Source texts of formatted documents

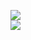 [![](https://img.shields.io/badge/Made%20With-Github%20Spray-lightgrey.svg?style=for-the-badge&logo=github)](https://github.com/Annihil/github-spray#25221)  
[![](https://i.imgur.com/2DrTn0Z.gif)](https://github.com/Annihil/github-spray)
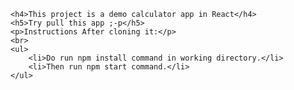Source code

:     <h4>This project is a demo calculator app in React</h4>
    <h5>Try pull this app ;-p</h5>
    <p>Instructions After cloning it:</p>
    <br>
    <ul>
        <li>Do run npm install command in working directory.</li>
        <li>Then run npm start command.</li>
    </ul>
* * *
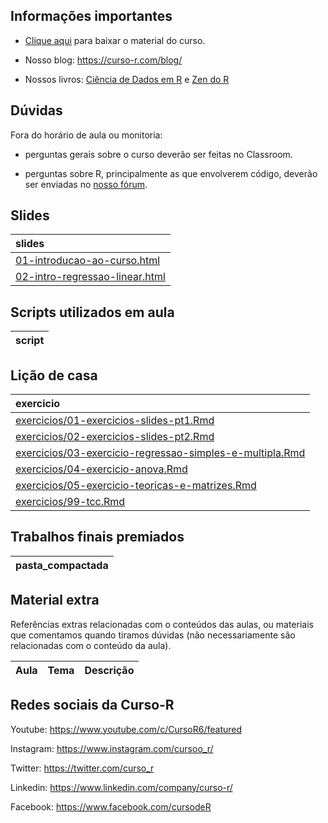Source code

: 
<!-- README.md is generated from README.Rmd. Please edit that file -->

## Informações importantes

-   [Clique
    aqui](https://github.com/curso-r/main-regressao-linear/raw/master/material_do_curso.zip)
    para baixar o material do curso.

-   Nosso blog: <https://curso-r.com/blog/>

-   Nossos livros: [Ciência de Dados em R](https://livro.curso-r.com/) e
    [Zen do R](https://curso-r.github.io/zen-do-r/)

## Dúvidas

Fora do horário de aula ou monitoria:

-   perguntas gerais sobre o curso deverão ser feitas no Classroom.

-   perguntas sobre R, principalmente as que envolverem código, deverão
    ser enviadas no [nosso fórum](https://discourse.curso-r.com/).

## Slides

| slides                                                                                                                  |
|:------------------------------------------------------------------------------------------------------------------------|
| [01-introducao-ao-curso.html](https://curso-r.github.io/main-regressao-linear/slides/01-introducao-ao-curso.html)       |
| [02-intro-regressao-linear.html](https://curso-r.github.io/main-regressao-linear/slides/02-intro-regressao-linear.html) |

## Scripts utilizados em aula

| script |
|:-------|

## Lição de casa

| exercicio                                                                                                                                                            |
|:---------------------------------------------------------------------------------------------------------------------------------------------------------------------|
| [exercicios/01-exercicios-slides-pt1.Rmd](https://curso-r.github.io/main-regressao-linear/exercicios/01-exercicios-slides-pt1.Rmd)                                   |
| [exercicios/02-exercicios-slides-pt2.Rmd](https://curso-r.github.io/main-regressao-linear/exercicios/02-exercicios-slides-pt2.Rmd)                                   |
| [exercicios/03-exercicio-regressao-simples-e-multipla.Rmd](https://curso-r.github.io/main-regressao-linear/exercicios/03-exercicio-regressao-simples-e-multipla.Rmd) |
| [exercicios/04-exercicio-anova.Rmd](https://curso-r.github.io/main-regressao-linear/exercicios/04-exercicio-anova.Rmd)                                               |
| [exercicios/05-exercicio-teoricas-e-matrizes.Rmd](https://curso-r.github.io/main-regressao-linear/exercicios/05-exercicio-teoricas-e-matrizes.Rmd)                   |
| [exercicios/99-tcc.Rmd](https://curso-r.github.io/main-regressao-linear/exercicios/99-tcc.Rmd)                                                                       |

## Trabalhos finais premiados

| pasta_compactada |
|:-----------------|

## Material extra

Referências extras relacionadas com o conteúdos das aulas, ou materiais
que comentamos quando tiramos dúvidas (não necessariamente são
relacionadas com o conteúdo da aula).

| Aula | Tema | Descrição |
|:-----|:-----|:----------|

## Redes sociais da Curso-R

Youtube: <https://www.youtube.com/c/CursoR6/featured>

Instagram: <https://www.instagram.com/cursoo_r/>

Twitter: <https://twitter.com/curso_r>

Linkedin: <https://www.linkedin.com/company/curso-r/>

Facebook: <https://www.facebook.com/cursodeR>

▶ [TASK TO CARRY OUT]
Your answer should consist only of the lines above between the line holding "Referências extras relacionadas" and the line holding "Instagram: <https://www.instagram.com/cursoo_r/>", inclusive, each transcribed exactly.

▶ [YOUR SOLUTION]
Referências extras relacionadas com o conteúdos das aulas, ou materiais
que comentamos quando tiramos dúvidas (não necessariamente são
relacionadas com o conteúdo da aula).

| Aula | Tema | Descrição |
|:-----|:-----|:----------|

## Redes sociais da Curso-R

Youtube: <https://www.youtube.com/c/CursoR6/featured>

Instagram: <https://www.instagram.com/cursoo_r/>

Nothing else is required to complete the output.